The Daily News accused drivers of “leaving kids?… and forcing their angry parents to drag them to school in taxis or the subway.” Brooklyn Ink asserted that the strike could damage the development of children with autism by interrupting the delivery of therapeutic services received at school. In an interview with the New York Times, a parent employed at a Starbucks in Midtown Manhattan vented: “I had to take a leave just for this. It’s ridiculous.” For weeks, overwhelmed families shouldered the burden of trucking their kids to school. Then five Democratic mayoral candidates wrote a letter to union members urging them to return to work. Not one of the candidates addressed Bloomberg or Education Chancellor Dennis Walcott, who had stripped a job-security provision from the unions’ contract, inciting the conflict in the first place. Both Bloomberg and Walcott had shrewdly taken to referring to the protests as “a strike against our children.”
The next day, the strike was off — another in a long line of Bloomberg’s victories against organized labor. “In the city’s entire history, the special interests have never had less power than they do today,” he commented, “and the end of this strike reflects the fact that when we say we put children first, we mean it.”
The walkout left nine out of ten bus routes inoperational, effectively shutting down a critical service overnight. It should have been politically devastating for the mayor. But instead of strengthening the union’s bargaining power, the unavoidable impact of the strike on children, particularly those with special needs, was used as a cover by the union’s actual targets: public officials and private business interests. As one Staten Island driver pointed out, the union was not asking for a pay raise or benefits; they were simply protesting for the right to return to their jobs next school year.
But ultimately it was the bus drivers, not the politicians, who were seen as selfish. That the drivers had been picketing around the clock in freezing weather and losing wages to uphold employee protections guaranteed to them since the 1970s was immaterial to parents surrendering their own time and money to transport children to and from school.

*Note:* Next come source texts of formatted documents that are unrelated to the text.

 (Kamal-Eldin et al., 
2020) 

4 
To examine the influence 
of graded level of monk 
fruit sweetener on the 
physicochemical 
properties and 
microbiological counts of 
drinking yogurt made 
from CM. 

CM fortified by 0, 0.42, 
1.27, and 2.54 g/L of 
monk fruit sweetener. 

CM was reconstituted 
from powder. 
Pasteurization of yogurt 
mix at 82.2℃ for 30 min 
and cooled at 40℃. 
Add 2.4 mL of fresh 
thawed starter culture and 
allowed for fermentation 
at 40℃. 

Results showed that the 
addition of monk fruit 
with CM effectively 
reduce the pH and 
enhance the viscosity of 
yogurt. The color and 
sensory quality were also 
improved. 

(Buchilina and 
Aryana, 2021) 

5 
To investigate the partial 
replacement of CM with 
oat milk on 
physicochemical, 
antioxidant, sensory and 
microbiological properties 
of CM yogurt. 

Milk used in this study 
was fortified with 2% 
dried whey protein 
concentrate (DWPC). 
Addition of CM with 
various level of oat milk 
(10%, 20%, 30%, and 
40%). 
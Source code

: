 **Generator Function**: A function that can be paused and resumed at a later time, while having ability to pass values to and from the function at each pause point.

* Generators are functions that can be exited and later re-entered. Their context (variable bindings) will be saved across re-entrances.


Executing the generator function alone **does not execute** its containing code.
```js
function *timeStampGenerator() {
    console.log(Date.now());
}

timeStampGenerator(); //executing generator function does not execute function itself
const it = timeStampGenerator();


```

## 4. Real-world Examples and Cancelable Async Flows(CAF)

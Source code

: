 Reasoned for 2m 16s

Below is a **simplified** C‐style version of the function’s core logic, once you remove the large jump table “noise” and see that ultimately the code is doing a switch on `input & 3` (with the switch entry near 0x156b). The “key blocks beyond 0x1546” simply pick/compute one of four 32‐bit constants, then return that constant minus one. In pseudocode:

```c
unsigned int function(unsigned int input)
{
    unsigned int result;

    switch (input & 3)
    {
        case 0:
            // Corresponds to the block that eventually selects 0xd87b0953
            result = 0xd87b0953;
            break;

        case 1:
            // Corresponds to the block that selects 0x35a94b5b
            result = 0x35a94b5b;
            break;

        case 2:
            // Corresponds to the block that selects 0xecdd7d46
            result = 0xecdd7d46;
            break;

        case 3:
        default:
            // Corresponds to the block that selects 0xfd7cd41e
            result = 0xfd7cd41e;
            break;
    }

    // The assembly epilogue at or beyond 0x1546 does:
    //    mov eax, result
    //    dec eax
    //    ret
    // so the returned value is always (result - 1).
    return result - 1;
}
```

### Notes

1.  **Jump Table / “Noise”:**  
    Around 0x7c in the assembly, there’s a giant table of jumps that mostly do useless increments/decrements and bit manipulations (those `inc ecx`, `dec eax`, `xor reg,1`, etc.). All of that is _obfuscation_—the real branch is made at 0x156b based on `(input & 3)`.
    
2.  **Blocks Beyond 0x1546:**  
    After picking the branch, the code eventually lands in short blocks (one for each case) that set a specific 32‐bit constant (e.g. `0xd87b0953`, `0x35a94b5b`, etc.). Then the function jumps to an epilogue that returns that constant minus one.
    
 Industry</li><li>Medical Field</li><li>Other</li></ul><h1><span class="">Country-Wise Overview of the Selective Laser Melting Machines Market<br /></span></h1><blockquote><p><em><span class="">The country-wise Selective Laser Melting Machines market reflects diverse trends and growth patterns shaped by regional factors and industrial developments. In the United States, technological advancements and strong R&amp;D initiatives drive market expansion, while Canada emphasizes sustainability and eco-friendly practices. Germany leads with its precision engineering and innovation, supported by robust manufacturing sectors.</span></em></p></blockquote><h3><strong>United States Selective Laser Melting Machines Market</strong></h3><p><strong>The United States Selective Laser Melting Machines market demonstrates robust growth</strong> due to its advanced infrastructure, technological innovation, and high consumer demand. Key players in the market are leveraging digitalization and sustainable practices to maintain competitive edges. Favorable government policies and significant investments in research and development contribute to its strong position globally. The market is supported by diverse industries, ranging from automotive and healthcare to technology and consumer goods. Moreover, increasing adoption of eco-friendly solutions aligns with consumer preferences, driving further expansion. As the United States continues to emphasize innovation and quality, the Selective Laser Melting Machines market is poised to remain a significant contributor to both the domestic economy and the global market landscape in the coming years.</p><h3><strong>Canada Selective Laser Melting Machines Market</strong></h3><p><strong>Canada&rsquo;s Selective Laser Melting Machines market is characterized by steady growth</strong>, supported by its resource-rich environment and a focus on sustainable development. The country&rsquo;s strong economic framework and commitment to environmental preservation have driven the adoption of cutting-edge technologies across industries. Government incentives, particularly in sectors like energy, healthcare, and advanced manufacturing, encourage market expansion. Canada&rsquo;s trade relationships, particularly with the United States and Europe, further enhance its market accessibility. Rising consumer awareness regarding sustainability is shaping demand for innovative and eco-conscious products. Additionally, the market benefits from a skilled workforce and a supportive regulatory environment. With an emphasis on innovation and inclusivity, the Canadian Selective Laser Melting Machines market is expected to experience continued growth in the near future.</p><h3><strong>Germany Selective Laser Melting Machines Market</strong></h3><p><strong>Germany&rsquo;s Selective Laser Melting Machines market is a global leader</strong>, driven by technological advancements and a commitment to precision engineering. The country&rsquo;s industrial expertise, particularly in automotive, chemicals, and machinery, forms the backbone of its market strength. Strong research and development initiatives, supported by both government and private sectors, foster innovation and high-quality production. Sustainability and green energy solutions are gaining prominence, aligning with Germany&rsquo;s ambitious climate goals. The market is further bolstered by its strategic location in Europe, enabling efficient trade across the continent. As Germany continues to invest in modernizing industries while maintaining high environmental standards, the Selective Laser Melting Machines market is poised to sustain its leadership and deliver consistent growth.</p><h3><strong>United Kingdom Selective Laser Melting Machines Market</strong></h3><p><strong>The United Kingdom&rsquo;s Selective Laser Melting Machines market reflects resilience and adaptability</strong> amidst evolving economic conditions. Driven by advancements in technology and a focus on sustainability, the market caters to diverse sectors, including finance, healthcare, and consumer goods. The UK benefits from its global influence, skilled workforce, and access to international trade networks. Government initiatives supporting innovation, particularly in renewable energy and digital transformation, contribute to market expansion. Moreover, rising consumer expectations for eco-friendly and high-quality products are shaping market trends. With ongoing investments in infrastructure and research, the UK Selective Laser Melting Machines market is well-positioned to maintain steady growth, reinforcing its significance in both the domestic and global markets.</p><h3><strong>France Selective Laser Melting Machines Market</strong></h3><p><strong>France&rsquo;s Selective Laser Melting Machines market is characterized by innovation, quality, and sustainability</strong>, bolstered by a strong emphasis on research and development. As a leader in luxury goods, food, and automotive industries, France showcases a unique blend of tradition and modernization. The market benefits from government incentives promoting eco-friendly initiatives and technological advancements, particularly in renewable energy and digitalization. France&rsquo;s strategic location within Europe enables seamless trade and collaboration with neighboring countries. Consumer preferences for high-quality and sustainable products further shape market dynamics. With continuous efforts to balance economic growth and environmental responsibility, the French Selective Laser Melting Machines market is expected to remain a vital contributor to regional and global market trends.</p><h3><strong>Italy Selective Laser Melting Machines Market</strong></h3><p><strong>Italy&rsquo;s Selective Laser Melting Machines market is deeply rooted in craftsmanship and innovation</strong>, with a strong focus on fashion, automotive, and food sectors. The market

It’s inevitable. Like all of the world’s financial capitals, New York is stunningly stratified by race and class. The city’s elites live parallel to rather than among the general public, with separate social networks and institutions that insulate them from the consequences of the disastrous policies they advocate, complicating the antagonism between labor and capital. As children, Bloomberg’s own daughters attended the private K-12 Spence School on East Ninety-First Street between Fifth and Madison, in the same neighborhood where they resided. In contrast, New York City’s school choice policy of matching students to schools based on preference rather than assigning them to local districts means that some public school students travel more than 90 minutes a day to and from school. Last year, the city finally allowed students to transfer if their commute was over 75 minutes — still twice the average time spent commuting by a New York adult. The problem with the school bus drivers’ strike was that it affected the working- and middle-class families who rely on public services much more than it cost the managerial class.